You can also equip “Memories”, tokens tied to specific monsters dropped after each level. They come in ranks from D to S, with D being the lowest. To upgrade one, you fuse it with two copies of the same memory from the rank below. Combine a C-rank Slime with two D-ranks, and you’ll get a B. The rarer monsters drop less often, forcing you to replay stages endlessly for a chance at better loot.

Playing through levels costs stamina, of course, a resource that refills automatically over a long period of time (or instantly if you use Stamina vials). Invariably, there will be a moment when you wish to continue grinding out levels, but can’t because the app has decided you’ve had enough, circumventing the satisfaction center of your brain. You often don’t get your fill of play before you are cut off, so that when you return to the app, you’re ready for more.

Personally, these mechanics drive me insane. I’m already barely having fun with the mediocre gameplay and uninteresting story. Having the game tell me I’m no longer allowed to play, just shuts off whatever engagement I had with it.

I’d like to tell you that after hours of claiming, ascending, and combining, I realized I wasn’t actually playing, only performing the ritual of a game. But the truth is, I knew the deal going in. I played DQ Stars when it launched five years ago, a game with much less interesting combat and equally predatory mechanics. Additionally, Dragon Quest Tact had the best combat of all these gachas, but the same auto-battling option caused me to feel like I was only there to buy the in-game currency that kept the game moving.

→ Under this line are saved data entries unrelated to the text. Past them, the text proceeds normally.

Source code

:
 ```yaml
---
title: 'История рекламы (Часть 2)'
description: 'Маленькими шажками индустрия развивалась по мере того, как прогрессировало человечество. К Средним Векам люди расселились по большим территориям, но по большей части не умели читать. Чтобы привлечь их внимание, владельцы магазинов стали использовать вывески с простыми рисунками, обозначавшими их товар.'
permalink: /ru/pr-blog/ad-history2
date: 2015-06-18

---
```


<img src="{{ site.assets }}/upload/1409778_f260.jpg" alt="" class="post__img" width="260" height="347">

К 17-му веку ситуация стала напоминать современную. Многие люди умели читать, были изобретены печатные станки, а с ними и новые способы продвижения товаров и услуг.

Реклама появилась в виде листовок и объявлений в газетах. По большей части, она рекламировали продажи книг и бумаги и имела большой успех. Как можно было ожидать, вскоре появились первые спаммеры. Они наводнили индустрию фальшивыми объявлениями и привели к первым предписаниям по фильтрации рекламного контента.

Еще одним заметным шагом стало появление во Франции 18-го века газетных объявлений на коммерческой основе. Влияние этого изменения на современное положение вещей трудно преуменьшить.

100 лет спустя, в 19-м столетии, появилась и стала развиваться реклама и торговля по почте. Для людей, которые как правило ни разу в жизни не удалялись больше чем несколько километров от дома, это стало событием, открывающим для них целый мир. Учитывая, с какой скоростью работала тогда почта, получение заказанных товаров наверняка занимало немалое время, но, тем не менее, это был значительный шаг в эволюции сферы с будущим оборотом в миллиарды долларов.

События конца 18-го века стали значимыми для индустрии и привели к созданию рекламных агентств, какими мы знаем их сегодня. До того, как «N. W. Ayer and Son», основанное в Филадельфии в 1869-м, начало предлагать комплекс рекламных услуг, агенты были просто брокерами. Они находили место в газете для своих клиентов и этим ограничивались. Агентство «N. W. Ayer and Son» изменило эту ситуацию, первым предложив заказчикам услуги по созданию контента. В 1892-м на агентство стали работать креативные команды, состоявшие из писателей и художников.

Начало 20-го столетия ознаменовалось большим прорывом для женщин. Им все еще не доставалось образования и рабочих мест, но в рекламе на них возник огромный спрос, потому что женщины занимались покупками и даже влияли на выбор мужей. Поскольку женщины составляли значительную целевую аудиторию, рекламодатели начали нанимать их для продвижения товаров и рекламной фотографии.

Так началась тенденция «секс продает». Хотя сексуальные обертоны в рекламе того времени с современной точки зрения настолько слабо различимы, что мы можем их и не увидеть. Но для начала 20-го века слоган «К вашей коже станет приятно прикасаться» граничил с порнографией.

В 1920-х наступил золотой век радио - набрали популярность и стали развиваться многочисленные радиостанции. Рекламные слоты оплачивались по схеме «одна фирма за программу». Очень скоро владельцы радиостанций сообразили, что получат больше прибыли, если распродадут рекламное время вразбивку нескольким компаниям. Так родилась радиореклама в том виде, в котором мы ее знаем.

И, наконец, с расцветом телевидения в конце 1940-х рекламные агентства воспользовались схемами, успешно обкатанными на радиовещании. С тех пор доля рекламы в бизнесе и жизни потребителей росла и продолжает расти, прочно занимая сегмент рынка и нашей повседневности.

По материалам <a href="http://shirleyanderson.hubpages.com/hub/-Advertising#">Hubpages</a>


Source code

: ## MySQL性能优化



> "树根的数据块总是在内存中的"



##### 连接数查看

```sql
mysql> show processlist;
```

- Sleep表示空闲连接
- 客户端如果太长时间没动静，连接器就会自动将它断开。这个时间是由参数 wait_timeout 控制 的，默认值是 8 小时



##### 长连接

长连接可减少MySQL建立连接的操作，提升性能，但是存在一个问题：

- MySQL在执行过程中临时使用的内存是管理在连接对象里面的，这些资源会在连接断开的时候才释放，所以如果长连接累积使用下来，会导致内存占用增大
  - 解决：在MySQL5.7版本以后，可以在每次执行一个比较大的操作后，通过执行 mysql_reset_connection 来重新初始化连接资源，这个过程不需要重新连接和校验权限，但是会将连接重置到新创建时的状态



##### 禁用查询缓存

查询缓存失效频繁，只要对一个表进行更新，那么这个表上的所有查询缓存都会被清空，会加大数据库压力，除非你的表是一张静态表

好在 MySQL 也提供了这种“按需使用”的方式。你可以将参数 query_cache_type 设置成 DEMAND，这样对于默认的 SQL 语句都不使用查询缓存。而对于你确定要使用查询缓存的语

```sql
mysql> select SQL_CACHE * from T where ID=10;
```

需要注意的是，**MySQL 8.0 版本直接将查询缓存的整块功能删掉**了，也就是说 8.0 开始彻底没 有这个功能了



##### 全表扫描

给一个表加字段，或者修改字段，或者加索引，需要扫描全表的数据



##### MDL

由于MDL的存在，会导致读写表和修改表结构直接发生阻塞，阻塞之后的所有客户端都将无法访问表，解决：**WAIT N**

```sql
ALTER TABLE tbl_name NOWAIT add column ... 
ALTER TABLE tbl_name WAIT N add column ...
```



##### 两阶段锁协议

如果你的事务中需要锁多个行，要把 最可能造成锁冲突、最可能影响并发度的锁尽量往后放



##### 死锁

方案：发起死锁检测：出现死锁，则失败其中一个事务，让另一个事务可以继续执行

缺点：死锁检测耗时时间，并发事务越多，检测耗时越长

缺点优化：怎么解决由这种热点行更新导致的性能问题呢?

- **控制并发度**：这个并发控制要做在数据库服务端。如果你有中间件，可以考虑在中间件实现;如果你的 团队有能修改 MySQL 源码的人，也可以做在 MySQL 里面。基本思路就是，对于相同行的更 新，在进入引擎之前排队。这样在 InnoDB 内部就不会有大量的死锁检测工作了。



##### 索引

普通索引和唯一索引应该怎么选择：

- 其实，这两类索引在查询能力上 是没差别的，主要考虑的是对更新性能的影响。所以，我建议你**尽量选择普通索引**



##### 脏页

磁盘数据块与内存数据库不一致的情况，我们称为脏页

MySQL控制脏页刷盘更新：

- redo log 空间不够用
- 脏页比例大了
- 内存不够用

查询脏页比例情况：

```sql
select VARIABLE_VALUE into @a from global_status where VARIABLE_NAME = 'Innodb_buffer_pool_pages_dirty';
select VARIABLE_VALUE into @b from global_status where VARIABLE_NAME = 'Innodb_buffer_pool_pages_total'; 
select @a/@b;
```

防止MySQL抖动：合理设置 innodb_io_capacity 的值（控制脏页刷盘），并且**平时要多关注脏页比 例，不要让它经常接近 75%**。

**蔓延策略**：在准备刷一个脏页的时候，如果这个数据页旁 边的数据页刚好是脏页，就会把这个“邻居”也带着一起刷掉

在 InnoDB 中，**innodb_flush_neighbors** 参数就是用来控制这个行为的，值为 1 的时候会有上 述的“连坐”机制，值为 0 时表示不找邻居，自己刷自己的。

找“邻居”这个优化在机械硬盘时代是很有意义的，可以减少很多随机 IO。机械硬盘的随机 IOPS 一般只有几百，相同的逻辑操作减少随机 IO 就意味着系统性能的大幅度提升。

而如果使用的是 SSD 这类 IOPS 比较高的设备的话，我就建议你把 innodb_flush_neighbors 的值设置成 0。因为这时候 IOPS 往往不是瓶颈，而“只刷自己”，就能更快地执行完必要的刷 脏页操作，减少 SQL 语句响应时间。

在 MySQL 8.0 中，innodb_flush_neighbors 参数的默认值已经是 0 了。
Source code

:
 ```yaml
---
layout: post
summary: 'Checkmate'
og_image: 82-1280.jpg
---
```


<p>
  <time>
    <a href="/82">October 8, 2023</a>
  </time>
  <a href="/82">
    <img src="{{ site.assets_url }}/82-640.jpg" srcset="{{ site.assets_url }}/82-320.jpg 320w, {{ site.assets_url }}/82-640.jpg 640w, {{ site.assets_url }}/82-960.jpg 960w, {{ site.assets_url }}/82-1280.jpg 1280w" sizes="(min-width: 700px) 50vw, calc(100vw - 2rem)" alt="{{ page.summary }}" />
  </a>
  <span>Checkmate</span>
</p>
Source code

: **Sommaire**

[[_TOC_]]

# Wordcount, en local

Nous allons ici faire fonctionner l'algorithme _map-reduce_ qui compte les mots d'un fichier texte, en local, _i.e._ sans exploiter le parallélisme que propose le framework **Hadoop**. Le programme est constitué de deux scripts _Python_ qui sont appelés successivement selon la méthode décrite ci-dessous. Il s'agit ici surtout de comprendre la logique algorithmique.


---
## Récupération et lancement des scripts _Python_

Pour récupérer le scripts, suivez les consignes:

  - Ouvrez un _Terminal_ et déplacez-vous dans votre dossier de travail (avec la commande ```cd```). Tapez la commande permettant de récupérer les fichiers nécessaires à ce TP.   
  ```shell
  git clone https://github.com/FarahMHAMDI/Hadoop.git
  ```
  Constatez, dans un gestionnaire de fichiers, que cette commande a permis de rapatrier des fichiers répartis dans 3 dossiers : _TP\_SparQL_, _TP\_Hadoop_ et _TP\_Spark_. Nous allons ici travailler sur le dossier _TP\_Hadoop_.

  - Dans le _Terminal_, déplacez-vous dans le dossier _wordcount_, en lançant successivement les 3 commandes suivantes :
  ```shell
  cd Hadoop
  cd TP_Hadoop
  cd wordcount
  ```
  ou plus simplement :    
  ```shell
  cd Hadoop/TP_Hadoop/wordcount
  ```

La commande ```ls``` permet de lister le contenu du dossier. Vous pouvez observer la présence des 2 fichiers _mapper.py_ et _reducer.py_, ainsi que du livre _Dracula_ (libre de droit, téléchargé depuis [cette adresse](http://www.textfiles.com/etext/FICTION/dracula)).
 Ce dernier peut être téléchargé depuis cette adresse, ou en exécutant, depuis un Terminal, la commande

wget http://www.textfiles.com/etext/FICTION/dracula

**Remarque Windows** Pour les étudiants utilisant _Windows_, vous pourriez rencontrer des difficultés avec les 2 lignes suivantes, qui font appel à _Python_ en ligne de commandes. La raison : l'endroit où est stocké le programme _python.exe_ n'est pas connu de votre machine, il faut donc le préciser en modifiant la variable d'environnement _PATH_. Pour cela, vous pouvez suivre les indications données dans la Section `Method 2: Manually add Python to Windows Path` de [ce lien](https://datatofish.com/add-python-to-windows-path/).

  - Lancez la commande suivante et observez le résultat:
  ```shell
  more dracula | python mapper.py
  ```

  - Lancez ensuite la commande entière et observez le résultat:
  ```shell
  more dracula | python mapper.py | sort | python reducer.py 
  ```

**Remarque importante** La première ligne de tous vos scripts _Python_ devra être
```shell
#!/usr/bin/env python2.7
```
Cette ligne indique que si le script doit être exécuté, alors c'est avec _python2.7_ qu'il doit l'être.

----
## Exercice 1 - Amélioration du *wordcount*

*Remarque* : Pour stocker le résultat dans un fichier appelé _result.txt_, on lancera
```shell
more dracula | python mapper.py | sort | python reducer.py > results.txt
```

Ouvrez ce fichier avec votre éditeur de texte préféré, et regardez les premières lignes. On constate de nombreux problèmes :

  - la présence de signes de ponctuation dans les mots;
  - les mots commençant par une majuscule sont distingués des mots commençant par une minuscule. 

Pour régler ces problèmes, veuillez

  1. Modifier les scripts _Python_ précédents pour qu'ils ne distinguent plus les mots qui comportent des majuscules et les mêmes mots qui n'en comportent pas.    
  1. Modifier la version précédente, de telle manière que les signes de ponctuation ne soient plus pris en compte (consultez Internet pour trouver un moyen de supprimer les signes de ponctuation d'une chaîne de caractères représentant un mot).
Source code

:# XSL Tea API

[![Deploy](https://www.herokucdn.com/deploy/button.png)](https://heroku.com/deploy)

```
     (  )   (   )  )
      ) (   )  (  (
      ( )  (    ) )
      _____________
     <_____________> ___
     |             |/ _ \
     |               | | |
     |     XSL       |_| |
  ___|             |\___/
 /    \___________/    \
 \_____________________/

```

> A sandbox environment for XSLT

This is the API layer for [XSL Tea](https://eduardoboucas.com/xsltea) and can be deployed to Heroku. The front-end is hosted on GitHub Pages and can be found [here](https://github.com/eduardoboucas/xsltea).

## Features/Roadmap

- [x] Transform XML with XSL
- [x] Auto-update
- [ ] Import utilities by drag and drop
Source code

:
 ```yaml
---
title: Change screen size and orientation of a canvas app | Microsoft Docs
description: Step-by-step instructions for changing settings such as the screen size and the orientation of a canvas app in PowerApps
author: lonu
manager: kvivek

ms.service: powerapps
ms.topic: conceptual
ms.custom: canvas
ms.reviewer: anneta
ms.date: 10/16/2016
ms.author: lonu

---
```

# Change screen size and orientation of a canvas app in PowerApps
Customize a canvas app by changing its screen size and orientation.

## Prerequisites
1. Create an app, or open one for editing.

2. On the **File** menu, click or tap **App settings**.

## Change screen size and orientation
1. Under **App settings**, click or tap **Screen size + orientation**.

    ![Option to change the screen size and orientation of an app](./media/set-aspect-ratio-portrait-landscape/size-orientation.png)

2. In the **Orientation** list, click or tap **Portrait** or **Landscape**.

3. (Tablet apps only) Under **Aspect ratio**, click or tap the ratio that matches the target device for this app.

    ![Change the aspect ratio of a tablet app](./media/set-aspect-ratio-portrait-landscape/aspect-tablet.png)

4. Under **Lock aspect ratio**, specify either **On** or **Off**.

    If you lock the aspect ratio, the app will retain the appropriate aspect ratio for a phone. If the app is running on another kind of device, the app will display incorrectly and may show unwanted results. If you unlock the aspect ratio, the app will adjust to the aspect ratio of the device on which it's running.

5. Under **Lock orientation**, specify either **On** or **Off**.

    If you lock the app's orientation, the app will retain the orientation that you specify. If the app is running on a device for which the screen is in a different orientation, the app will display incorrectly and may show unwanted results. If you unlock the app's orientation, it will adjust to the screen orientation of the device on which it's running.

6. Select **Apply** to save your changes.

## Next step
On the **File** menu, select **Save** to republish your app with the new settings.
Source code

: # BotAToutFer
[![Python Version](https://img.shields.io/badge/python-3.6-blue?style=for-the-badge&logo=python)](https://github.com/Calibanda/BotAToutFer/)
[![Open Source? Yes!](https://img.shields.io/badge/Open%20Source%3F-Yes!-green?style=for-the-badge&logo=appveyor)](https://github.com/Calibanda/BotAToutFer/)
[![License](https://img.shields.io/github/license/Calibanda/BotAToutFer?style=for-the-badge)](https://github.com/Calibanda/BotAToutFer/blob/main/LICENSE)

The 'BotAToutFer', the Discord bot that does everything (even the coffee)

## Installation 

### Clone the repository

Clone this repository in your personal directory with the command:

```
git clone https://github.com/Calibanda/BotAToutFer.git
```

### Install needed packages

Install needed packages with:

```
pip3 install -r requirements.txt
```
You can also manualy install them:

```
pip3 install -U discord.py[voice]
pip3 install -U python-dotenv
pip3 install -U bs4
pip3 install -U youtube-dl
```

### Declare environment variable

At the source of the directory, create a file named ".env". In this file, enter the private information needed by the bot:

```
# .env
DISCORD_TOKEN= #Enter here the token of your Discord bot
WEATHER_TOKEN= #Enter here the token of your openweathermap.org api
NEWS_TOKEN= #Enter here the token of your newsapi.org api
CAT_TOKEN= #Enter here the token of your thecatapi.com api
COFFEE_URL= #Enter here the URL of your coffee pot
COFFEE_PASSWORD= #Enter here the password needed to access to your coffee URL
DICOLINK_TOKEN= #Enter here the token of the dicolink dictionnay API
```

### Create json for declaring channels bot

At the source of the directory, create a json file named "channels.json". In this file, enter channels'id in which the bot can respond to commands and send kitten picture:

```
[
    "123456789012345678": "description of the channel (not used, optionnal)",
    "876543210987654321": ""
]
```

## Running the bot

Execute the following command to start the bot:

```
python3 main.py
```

The gacha pulls in Smash/Grow follow in the footsteps of DQ Stars, giving gear that is recognizable to die-hards of the Dragon Quest series. This is significantly less compelling than the monster and hero pulls from Dragon Quest Tact. Unfortunately, if you’d like to experience that game, you’ll have to settle for Japanese, as the global version shut down almost two years ago (just as Stars Global did in 2021, and Stars Japan will on Oct 31st 2025).

It’s a frequent joke that the next Dragon Quest mobile game will launch and shutdown on the same day in an effort to streamline production, but there’s a lot of truth to the fear that any money spent in these games will have been wasted in a year or so. This casts the entire genre in the role of doomed experiment. All online gachas end eventually, and the fruit of players’ investment, both in time and money, will be naught. This isn’t to mention the damage dealt to games preservation by this practice.

These games make me nihilistic. They reveal how much of modern media exists just to keep our hands busy. There’s so much left to understand, to create, to experience. And I am here, sitting in front of my phone, looking at this game. One day I’ll be dead, and DQSG will have been something that consumed a fragment of my limited time on Earth.

And yet, tomorrow, I’ll probably log in to claim my daily bonus. Not because I want to, or even because I’m caught in some addiction cycle. Just because that’s what these games do. They turn logging in into muscle memory.